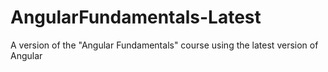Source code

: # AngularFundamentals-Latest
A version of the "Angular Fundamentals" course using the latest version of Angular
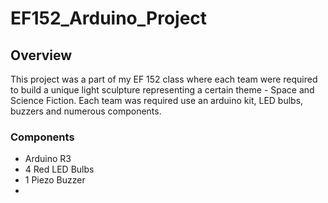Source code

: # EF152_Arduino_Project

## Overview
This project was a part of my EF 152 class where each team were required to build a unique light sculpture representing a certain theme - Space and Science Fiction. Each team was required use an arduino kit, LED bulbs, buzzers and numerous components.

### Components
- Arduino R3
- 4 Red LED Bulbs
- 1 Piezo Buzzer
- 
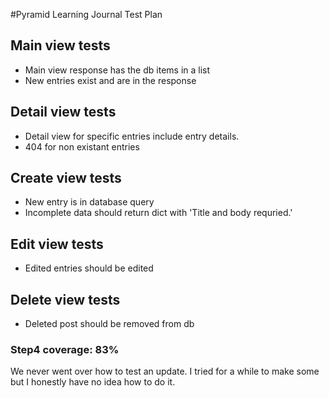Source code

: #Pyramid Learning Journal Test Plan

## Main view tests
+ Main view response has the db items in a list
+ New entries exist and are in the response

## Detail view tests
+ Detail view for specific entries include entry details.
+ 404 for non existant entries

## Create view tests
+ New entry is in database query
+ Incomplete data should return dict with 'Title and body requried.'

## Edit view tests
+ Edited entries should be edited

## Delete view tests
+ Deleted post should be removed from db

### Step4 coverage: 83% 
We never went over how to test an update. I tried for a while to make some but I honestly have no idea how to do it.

...

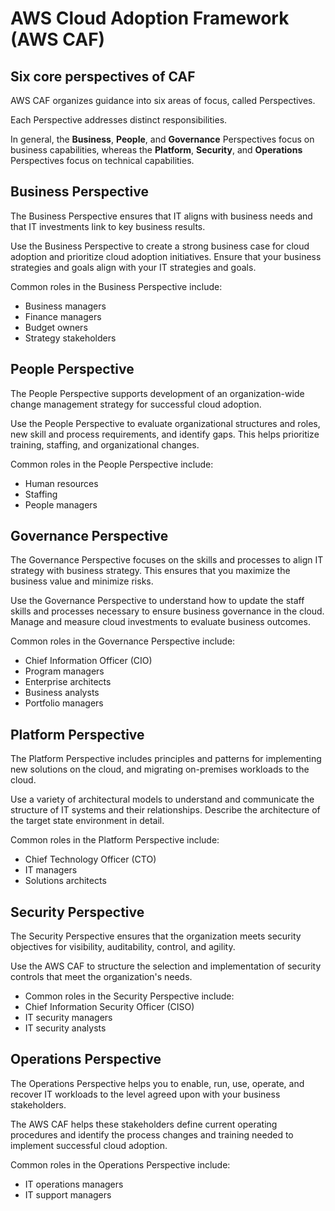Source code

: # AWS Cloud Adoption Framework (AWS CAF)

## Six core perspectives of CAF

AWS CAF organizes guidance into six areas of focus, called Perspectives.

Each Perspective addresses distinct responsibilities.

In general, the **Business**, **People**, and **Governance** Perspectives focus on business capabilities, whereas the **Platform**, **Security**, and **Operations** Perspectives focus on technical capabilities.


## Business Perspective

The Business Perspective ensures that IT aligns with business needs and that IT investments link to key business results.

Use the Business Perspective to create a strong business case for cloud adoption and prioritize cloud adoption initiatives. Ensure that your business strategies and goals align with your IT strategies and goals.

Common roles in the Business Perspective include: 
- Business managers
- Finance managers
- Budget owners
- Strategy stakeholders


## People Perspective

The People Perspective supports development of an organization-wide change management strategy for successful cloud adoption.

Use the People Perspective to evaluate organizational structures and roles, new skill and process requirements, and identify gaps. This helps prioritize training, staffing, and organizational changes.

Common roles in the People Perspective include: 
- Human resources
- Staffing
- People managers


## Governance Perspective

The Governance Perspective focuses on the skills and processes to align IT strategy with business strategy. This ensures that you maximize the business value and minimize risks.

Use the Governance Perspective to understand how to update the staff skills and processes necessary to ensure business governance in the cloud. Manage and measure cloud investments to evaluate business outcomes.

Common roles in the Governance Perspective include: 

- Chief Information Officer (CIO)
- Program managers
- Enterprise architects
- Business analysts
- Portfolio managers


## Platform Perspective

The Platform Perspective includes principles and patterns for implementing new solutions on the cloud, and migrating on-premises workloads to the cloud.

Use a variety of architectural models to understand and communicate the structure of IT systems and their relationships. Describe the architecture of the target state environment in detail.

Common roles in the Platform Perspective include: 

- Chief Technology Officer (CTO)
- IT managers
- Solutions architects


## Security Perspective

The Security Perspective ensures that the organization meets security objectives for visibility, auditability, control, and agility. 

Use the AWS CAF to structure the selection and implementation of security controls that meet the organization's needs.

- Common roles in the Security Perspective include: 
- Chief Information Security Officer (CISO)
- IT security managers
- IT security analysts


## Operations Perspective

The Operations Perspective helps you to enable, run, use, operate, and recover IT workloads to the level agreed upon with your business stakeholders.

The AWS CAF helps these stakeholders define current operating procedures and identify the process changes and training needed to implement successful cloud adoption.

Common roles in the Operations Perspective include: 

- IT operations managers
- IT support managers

--

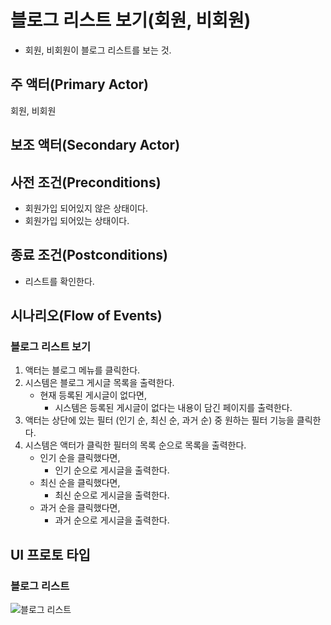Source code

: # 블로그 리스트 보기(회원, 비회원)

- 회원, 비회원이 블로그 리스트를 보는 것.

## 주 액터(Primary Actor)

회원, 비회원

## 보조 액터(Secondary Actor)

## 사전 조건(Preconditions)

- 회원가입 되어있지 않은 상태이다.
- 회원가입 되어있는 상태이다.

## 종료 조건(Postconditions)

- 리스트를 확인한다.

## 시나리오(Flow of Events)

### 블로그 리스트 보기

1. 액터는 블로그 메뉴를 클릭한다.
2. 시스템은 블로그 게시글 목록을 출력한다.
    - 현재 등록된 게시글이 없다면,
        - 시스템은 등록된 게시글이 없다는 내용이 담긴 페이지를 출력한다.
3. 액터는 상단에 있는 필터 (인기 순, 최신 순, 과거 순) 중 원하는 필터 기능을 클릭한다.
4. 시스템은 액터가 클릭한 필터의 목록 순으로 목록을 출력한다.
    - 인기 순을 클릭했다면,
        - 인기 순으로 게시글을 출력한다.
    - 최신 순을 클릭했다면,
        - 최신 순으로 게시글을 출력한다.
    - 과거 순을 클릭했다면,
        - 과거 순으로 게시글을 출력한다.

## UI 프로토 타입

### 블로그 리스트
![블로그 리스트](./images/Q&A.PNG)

TASK BRIEF
Set down exactly the lines of the data above, beginning with the line that has "in the response" and ending with the line that has "## Delete view tests", and no others.

WRITTEN SOLUTION
+ New entries exist and are in the response

## Detail view tests
+ Detail view for specific entries include entry details.
+ 404 for non existant entries

## Create view tests
+ New entry is in database query
+ Incomplete data should return dict with 'Title and body requried.'

## Edit view tests
+ Edited entries should be edited

## Delete view tests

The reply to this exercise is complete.